Israel’s Netanyahu faces reckoning over Hamas disaster
- Israel’s Prime Minister Benjamin Netanyahu has warned of a ‘long and difficult’ war to destroy Hamas
- Much will depend on the result of the operation, fate of more than 200 hostages seized on October 7

Prime Minister Benjamin Netanyahu built his reputation as a security hawk on the back of his service in an elite special forces unit that carried out some of Israel’s most daring hostage rescues.
His legacy as his country’s longest serving leader will now be shaped by one of the worst security failures it has known and by the fate of more than 200 hostages seized by Palestinian Hamas gunmen from Gaza who Israel says killed 1,400 people on the deadliest day of its 75-year-old history.
The scale of the killing, accounts of trauma and images of the violence that emerged from the southern Israeli communities around Gaza have shaken the country.
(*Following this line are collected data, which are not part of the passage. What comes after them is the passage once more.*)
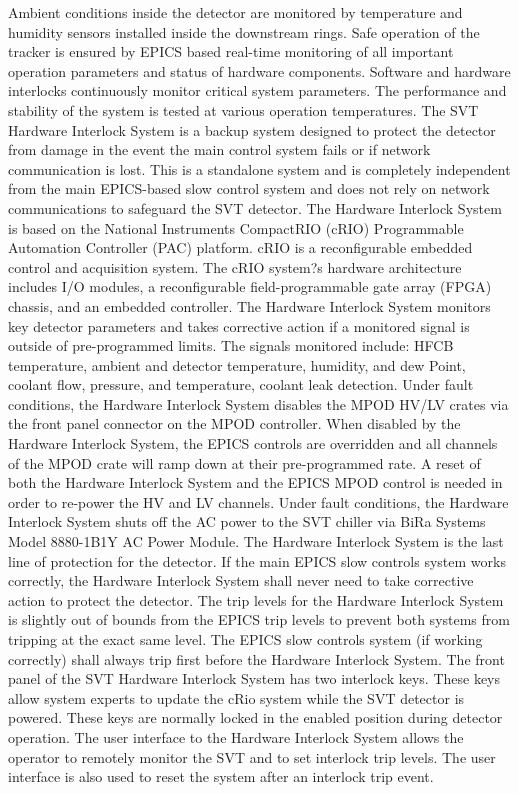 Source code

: Ambient conditions inside the detector are monitored by temperature and humidity sensors installed inside the downstream rings. Safe operation of the tracker is ensured by EPICS based real-time monitoring of all important operation parameters and status of hardware components. Software and hardware interlocks continuously monitor critical system parameters. The performance and stability of the system is tested at various operation temperatures. 
The SVT Hardware Interlock System is a backup system designed to protect the detector from damage in the event the main control system fails or if network communication is lost. This is a standalone system and is completely independent from the main EPICS-based slow control system and does not rely on network communications to safeguard the SVT detector. The Hardware Interlock System is based on the National Instruments CompactRIO (cRIO) Programmable Automation Controller (PAC) platform. cRIO is a reconfigurable embedded control and acquisition system. The cRIO system?s hardware architecture includes I/O modules, a reconfigurable field-programmable gate array (FPGA) chassis, and an embedded controller. The Hardware Interlock System monitors key detector parameters and takes corrective action if a monitored signal is outside of pre-programmed limits. The signals monitored include: HFCB temperature, ambient and detector temperature, humidity, and dew Point, coolant flow, pressure, and temperature, coolant leak detection. Under fault conditions, the Hardware Interlock System disables the MPOD HV/LV crates via the front panel connector on the MPOD controller. When disabled by the Hardware Interlock System, the EPICS controls are overridden and all channels of the MPOD crate will ramp down at their pre-programmed rate. A reset of both the Hardware Interlock System and the EPICS MPOD control is needed in order to re-power the HV and LV channels. Under fault conditions, the Hardware Interlock System shuts off the AC power to the SVT chiller via BiRa Systems Model 8880-1B1Y AC Power Module. 
The Hardware Interlock System is the last line of protection for the detector. If the main EPICS slow controls system works correctly, the Hardware Interlock System shall never need to take corrective action to protect the detector. The trip levels for the Hardware Interlock System is slightly out of bounds from the EPICS trip levels to prevent both systems from tripping at the exact same level. The EPICS slow controls system (if working correctly) shall always trip first before the Hardware Interlock System. 
The front panel of the SVT Hardware Interlock System has two interlock keys. These keys allow system experts to update the cRio system while the SVT detector is powered. These keys are normally locked in the enabled position during detector operation.
The user interface to the Hardware Interlock System allows the operator to remotely monitor the SVT and to set interlock trip levels. The user interface is also used to reset the system after an interlock trip event.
In his sixth term as prime minister, Netanyahu, 74, heads one of Israel’s most extreme right-wing coalitions and has come under increasing pressure as the initial shock has given way to fury at the failures that allowed the attack to take place.

He has refused to accept responsibility, saying only that everyone will have to answer difficult questions when the war with Hamas is over, and in one of his rare press conferences, dismissed a question asking if he would resign.